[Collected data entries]

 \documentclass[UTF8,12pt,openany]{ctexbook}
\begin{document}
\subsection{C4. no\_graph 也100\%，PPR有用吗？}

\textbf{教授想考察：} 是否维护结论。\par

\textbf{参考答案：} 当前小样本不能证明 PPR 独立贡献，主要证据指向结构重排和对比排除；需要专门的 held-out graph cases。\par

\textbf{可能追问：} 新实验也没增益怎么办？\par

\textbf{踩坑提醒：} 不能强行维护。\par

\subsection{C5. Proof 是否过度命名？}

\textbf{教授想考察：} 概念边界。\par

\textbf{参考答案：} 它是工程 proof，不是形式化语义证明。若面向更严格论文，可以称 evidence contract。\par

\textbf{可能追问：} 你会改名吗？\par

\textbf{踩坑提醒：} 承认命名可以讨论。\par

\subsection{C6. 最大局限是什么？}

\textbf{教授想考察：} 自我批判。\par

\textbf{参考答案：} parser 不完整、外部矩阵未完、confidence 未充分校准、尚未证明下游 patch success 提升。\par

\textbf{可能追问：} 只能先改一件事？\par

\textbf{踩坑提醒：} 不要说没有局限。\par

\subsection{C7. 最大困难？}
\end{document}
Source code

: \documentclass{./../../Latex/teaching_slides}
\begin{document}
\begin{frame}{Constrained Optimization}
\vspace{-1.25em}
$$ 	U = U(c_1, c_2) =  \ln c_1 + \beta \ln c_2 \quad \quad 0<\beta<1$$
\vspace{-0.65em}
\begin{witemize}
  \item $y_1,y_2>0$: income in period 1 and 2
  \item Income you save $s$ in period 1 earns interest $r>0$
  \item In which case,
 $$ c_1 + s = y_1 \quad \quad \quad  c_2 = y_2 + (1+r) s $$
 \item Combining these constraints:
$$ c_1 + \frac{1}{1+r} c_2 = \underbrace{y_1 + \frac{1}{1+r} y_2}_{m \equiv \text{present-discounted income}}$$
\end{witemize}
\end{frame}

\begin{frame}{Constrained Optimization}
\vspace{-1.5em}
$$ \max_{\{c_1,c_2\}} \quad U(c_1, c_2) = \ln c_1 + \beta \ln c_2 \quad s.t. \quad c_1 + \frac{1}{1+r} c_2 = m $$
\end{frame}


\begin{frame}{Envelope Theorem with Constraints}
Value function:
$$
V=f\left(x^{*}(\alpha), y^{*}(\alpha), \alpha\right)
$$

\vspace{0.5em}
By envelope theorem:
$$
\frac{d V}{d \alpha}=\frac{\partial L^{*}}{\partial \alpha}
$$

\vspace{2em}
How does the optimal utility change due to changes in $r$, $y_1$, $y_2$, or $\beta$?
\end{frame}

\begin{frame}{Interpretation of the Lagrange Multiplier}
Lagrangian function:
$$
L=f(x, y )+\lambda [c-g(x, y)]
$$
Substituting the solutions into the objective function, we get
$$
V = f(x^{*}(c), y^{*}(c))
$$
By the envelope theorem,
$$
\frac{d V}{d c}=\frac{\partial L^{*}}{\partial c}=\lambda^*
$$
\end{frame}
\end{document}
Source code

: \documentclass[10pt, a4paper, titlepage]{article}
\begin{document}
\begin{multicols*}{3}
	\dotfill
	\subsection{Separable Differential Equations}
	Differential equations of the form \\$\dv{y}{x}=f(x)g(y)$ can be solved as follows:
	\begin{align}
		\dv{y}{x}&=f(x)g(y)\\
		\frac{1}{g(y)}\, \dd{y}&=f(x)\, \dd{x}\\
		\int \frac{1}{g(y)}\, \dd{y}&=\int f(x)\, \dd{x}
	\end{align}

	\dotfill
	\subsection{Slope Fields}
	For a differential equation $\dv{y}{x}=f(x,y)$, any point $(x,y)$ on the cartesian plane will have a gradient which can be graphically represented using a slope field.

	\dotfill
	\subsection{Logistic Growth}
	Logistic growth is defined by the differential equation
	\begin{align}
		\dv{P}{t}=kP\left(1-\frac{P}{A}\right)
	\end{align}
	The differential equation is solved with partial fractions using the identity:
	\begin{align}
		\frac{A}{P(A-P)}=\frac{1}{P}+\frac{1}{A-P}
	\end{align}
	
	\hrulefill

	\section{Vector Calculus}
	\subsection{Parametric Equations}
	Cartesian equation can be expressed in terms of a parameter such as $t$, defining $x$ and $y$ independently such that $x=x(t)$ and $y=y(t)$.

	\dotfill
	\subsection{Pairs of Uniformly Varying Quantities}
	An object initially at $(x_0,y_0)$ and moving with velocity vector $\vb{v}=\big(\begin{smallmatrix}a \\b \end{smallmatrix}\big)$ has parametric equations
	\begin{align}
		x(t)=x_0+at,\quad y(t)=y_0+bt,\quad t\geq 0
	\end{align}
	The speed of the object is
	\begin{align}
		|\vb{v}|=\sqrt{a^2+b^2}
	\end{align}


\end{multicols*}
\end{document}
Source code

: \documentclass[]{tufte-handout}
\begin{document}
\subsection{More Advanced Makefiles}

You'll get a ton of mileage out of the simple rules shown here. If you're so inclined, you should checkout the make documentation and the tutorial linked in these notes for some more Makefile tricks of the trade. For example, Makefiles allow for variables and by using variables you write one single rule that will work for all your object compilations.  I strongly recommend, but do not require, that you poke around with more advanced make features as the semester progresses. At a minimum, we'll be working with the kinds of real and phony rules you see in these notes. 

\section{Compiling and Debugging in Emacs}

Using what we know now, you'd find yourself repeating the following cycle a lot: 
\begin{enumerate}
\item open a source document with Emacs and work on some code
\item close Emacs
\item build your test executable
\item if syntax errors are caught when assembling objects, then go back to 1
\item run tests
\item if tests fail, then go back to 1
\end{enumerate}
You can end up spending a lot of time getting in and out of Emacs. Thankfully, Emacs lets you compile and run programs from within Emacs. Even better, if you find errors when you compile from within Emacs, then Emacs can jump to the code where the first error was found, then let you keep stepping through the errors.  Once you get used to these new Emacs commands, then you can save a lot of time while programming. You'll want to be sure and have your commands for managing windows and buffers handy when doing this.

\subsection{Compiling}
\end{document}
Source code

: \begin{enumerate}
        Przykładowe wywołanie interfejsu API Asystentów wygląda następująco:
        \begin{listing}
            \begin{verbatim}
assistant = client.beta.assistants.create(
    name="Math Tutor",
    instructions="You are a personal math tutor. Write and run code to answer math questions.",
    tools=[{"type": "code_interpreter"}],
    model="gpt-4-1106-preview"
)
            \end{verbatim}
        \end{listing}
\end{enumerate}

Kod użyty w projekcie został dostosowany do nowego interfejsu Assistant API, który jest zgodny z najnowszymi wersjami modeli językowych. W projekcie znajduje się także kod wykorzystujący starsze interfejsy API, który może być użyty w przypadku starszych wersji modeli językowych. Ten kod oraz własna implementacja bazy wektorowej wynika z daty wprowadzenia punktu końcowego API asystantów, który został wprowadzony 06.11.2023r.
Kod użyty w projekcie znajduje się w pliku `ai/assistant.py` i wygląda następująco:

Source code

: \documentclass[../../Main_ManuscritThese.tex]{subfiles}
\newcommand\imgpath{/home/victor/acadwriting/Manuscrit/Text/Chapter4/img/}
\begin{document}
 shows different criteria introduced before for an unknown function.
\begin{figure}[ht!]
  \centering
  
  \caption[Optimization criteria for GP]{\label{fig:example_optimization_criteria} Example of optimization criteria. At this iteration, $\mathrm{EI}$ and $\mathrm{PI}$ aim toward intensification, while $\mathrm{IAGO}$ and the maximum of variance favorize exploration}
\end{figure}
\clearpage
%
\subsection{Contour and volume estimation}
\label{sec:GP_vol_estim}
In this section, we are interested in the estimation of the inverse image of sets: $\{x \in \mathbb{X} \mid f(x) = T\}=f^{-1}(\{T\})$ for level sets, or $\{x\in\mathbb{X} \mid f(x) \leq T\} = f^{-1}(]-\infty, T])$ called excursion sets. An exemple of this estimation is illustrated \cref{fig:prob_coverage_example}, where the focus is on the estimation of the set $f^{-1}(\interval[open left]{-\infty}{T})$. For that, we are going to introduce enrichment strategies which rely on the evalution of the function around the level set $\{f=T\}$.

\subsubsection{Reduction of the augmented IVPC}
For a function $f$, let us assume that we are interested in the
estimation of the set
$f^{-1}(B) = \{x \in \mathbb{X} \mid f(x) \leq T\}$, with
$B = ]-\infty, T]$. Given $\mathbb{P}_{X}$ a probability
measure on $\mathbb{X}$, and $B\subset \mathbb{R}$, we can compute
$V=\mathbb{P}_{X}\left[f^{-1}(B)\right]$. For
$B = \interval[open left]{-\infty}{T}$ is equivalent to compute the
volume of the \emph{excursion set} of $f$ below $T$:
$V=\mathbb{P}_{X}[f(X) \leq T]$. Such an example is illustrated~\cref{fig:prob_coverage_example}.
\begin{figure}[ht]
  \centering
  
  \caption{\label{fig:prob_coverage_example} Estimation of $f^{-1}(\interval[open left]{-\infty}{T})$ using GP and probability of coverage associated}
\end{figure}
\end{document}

### Task objective
Only the number should be given: how many lines in the data contain the string "textbf".

### Result of the exercise
12